由于解码器中使用了两种多头注意力机制,因此在向解码器提供编码器的嵌入时,第一种注意力机制将使用目标掩码,第二种注意力机制将使用源掩码。
在第一种机制中,每个标记Token的概率分布将只考虑前面的标记。这反映了模型在推理过程中的行为,可以从下面的目标掩码中看出,每个标记只依赖于前面的标记:
在第二种机制中,目标序列就是Query,而Source序列就是Key。这就在每个目标标记和源标记之间创建了一个概率分布。在推理过程中,这有助于模型识别哪些目标标记最适合给定的源标记。下面是一个经过训练的注意力分布示例:
在此可视化图中,可以看到每个查询Query与其关键字Key之间的关系。例如<bos>与 eine关系密切。a 与 frau关系最密切。woman与mit有关联。with 与 einer有关联。这说明了每个查询标记Query与下一个应该预测的英语标记的关键字或德语对应词之间的关系。
为了重现这一过程,我们需要将编码器和解码器结合起来,创建一个模型,通过训练将德语翻译成英语。
07
训练简单模型
在建立模型之前,必须创建德语和英语词汇表。附录中的函数以编码器文章中的功能为基础,但针对英语和德语进行了通用化。

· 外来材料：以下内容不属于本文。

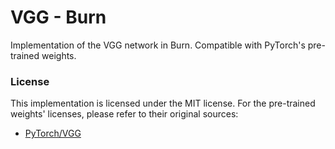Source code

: # VGG - Burn
Implementation of the VGG network in Burn. Compatible with PyTorch's pre-trained weights.

### License
This implementation is licensed under the MIT license.
For the pre-trained weights' licenses, please refer to their original sources:

- [PyTorch/VGG](https://docs.pytorch.org/vision/stable/models/vgg.html)
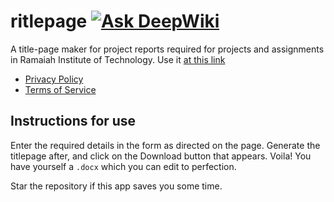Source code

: # ritlepage [![Ask DeepWiki](https://deepwiki.com/badge.svg)](https://deepwiki.com/themohitnair/rit-titlepage)

A title-page maker for project reports required for projects and assignments in Ramaiah Institute of Technology. Use it [at this link](https://ritlepage.netlify.app)

- [Privacy Policy](https://ritlepage.netlify.app/privacy)
- [Terms of Service](https://ritlepage.netlifyapp/terms)

## Instructions for use

Enter the required details in the form as directed on the page.
Generate the titlepage after, and click on the Download button that appears. Voila! You have yourself a `.docx` which you can edit to perfection.

Star the repository if this app saves you some time.

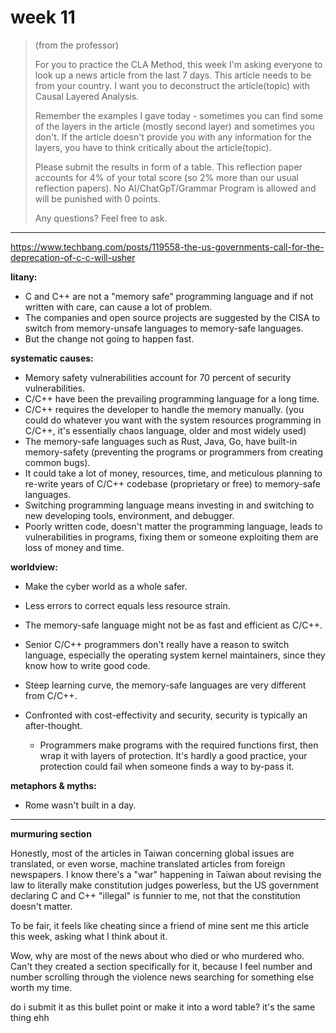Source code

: # week 11


> (from the professor)
> 
> For you to practice the CLA Method, this week I'm asking everyone to look up a news article from the last 7 days. This article needs to be from your country. I want you to deconstruct the article(topic) with Causal Layered Analysis. 
>
> Remember the examples I gave today - sometimes you can find some of the layers in the article (mostly second layer) and sometimes you don't. If the article doesn't provide you with any information for the layers, you have to think critically about the article(topic).
>
> Please submit the results in form of a table. This reflection paper accounts for 4% of your total score (so 2% more than our usual reflection papers). No AI/ChatGpT/Grammar Program is allowed and will be punished with 0 points.
> 
> Any questions? Feel free to ask. 

---

https://www.techbang.com/posts/119558-the-us-governments-call-for-the-deprecation-of-c-c-will-usher

**litany:**
- C and C++ are not a "memory safe" programming language and if not written with care, can cause a lot of problem.
- The companies and open source projects are suggested by the CISA to switch from memory-unsafe languages to memory-safe languages.
- But the change not going to happen fast.

**systematic causes:**
- Memory safety vulnerabilities account for 70 percent of security vulnerabilities.
- C/C++ have been the prevailing programming language for a long time.
- C/C++ requires the developer to handle the memory manually. (you could do whatever you want with the system resources programming in C/C++, it's essentially chaos language, older and most widely used)
- The memory-safe languages such as Rust, Java, Go, have built-in memory-safety (preventing the programs or programmers from creating common bugs).
- It could take a lot of money, resources, time, and meticulous planning to re-write years of C/C++ codebase (proprietary or free) to memory-safe languages.
- Switching programming language means investing in and switching to new developing tools, environment, and debugger.
- Poorly written code, doesn't matter the programming language, leads to vulnerabilities in programs, fixing them or someone exploiting them are loss of money and time.

**worldview:**
- Make the cyber world as a whole safer.
- Less errors to correct equals less resource strain.
- The memory-safe language might not be as fast and efficient as C/C++.
- Senior C/C++ programmers don't really have a reason to switch language, especially the operating system kernel maintainers, since they know how to write good code.
- Steep learning curve, the memory-safe languages are very different from C/C++.

- Confronted with cost-effectivity and security, security is typically an after-thought.
  - Programmers make programs with the required functions first, then wrap it with layers of protection. It's hardly a good practice, your protection could fail when someone finds a way to by-pass it.

**metaphors & myths:**
- Rome wasn't built in a day.

---
**murmuring section**

Honestly, most of the articles in Taiwan concerning global issues are translated, or even worse, machine translated articles from foreign newspapers. I know there's a "war" happening in Taiwan about revising the law to literally make constitution judges powerless, but the US government declaring C and C++ "illegal" is funnier to me, not that the constitution doesn't matter.

To be fair, it feels like cheating since a friend of mine sent me this article this week, asking what I think about it. 

Wow, why are most of the news about who died or who murdered who. Can't they created a section specifically for it, because I feel number and number scrolling through the violence news searching for something else worth my time.

do i submit it as this bullet point or make it into a word table? it's the same thing ehh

本模型使用与前几篇文章相同的英文示例,并使用谷歌翻译生成了对应的德文示例。
de_example = "Hallo! Dies ist ein Beispiel für einen Absatz, der in seine Grundkomponenten aufgeteilt wurde. Ich frage mich, was als nächstes kommt! Irgendwelche Ideen?"

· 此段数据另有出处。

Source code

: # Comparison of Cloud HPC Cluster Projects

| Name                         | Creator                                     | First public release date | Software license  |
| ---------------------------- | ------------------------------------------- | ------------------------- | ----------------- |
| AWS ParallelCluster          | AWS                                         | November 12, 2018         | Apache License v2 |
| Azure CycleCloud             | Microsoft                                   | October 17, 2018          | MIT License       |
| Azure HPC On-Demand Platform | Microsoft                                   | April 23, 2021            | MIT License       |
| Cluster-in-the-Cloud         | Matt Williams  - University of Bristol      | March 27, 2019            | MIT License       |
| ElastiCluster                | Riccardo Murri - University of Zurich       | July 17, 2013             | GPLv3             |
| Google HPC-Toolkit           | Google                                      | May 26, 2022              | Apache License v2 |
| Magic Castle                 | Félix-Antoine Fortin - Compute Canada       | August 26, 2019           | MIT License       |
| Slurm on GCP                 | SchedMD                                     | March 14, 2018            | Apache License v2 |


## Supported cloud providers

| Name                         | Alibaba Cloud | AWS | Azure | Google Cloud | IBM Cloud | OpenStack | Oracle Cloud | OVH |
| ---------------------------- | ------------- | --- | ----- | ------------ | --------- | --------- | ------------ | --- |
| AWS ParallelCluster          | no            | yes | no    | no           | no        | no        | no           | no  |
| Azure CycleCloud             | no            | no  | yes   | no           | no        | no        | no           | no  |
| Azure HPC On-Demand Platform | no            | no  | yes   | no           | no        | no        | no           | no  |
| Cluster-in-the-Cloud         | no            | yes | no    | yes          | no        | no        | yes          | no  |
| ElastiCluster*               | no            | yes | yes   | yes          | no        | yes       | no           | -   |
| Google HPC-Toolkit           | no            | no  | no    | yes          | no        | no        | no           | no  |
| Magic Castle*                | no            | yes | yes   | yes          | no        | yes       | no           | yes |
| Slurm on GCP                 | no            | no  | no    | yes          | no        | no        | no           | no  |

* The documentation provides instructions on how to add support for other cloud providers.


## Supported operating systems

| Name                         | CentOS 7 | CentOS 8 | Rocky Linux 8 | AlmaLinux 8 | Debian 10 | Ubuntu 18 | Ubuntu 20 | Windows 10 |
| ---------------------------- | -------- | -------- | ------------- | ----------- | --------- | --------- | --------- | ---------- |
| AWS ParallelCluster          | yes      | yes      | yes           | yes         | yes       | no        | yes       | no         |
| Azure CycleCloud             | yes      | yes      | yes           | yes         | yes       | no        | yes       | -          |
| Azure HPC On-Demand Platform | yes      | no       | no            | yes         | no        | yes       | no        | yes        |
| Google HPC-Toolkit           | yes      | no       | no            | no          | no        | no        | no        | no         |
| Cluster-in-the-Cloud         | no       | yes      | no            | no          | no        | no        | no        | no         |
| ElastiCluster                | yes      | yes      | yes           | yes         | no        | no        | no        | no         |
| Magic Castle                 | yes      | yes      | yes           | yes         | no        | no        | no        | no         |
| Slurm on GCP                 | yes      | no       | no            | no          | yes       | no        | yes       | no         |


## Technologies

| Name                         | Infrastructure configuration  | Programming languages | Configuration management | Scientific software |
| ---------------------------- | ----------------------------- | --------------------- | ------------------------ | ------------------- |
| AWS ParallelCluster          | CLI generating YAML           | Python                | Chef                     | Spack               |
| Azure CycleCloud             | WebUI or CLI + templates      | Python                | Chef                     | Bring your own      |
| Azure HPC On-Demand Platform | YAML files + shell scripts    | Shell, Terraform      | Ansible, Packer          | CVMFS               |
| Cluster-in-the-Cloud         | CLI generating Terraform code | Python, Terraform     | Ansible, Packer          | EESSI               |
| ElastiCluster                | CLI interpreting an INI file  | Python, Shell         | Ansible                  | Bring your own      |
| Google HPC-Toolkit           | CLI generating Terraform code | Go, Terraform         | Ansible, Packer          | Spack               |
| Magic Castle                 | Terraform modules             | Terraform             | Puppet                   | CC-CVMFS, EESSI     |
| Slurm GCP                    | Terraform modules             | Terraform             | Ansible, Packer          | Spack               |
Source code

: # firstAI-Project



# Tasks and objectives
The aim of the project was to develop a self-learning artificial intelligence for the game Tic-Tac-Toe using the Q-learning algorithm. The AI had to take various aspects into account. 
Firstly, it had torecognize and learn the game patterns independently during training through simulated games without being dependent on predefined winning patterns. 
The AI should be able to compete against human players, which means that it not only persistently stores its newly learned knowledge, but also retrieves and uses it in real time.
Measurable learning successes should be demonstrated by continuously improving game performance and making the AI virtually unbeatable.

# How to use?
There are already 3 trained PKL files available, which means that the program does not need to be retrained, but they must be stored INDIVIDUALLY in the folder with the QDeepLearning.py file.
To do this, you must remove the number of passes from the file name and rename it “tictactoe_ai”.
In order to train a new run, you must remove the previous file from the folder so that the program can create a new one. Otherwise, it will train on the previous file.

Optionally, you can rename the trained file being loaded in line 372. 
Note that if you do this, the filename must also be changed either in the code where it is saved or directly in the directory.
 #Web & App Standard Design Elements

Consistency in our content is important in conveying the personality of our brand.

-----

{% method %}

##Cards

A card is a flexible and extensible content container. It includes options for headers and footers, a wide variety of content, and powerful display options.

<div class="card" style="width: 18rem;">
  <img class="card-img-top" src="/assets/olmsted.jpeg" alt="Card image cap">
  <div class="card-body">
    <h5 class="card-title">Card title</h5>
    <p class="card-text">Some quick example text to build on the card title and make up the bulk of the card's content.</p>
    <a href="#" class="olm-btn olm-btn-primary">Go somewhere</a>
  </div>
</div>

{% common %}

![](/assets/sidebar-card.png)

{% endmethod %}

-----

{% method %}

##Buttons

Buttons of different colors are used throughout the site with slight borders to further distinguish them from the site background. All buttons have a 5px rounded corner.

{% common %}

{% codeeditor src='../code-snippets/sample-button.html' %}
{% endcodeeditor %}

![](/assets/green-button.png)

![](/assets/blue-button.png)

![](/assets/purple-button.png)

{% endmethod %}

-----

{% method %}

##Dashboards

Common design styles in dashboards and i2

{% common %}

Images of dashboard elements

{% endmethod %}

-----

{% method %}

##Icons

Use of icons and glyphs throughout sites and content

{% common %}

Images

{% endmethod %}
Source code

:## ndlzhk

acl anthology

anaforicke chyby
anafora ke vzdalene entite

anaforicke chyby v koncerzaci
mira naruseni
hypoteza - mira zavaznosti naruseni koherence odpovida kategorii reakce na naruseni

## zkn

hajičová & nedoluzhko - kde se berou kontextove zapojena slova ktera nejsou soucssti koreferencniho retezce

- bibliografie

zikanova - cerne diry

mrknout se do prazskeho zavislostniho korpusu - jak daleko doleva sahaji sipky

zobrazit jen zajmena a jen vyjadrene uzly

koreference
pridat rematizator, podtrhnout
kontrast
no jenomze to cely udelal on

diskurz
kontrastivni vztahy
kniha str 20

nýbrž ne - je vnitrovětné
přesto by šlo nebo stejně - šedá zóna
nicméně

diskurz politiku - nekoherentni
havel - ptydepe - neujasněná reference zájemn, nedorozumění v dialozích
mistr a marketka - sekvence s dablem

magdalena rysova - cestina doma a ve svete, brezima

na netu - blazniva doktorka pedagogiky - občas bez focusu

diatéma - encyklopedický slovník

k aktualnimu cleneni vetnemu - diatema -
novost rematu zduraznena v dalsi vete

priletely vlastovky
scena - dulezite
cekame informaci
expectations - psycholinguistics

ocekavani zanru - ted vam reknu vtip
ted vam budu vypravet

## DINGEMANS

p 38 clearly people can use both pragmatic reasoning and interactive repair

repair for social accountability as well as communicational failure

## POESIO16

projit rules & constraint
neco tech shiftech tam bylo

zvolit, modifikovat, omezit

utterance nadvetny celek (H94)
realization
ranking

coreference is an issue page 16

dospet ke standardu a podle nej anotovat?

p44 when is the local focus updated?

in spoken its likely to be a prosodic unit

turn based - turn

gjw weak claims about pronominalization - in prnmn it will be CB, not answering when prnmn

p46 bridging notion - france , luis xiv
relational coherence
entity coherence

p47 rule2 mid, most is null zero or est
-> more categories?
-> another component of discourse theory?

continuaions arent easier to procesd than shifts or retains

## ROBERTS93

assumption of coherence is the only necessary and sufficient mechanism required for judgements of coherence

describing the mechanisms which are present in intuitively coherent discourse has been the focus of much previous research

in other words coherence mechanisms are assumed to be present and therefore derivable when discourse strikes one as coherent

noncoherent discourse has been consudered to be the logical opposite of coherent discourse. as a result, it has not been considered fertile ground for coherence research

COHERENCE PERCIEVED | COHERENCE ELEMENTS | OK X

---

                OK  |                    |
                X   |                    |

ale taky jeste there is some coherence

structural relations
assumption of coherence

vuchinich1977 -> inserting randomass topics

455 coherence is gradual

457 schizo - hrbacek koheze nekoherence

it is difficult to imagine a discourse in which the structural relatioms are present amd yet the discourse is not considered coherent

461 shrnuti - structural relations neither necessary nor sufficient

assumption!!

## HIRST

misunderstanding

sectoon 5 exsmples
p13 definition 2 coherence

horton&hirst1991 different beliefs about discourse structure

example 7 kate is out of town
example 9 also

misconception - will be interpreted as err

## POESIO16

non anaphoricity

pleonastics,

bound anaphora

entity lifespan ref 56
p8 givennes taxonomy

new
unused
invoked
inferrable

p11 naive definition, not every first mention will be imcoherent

en_example = "Hello! This is an example of a paragraph that has been split into its basic components. I wonder what will come next! Any guesses?"
# build the vocab
de_stoi = build_vocab(de_example)
en_stoi = build_vocab(en_example)
# build integer-to-string decoder for the vocab
de_itos = {v:k for k,v in de_stoi.items()}
en_itos = {v:k for k,v in en_stoi.items()}
de_sequences = ["Ich frage mich, was als nächstes kommt!",
"Dies ist ein Beispiel für einen Absatz.",
"Hallo, was ist ein Grundkomponenten?"]
en_sequences = ["I wonder what will come next!",
"This is a basic example paragraph.",
"Hello, what is a basic split?"]
# pad the sequences
max_length = 9
pad_idx = de_stoi['<pad>']
de_padded_seqs = []
en_padded_seqs = []
# pad each sequence
for de_seq, en_seq in zip(de_indexed_sequences, en_indexed_sequences):
de_padded_seqs.append(pad_seq(torch.Tensor(de_seq), max_length, pad_idx))
en_padded_seqs.append(pad_seq(torch.Tensor(en_seq), max_length, pad_idx))
# create a tensor from the padded sequences
de_tensor_sequences = torch.stack(de_padded_seqs).long()
en_tensor_sequences = torch.stack(en_padded_seqs).long()
现在,我们可以为训练准备目标序列了。每个目标序列都有九个标记:六个来自原句、一个起始标记、一个结束标记和一个填充标记。第一个序列的标记化表示如下所示:
['<bos>', 'i', 'wonder', 'what', 'will', 'come', 'next', '<eos>', '<pad>']
如前所述,解码器的输入将是该序列的子集。必须从目标序列中删除最后一个标记,以便解码器预测序列中的下一个标记:
['<bos>', 'i', 'wonder', 'what', 'will', 'come', 'next', '<eos>']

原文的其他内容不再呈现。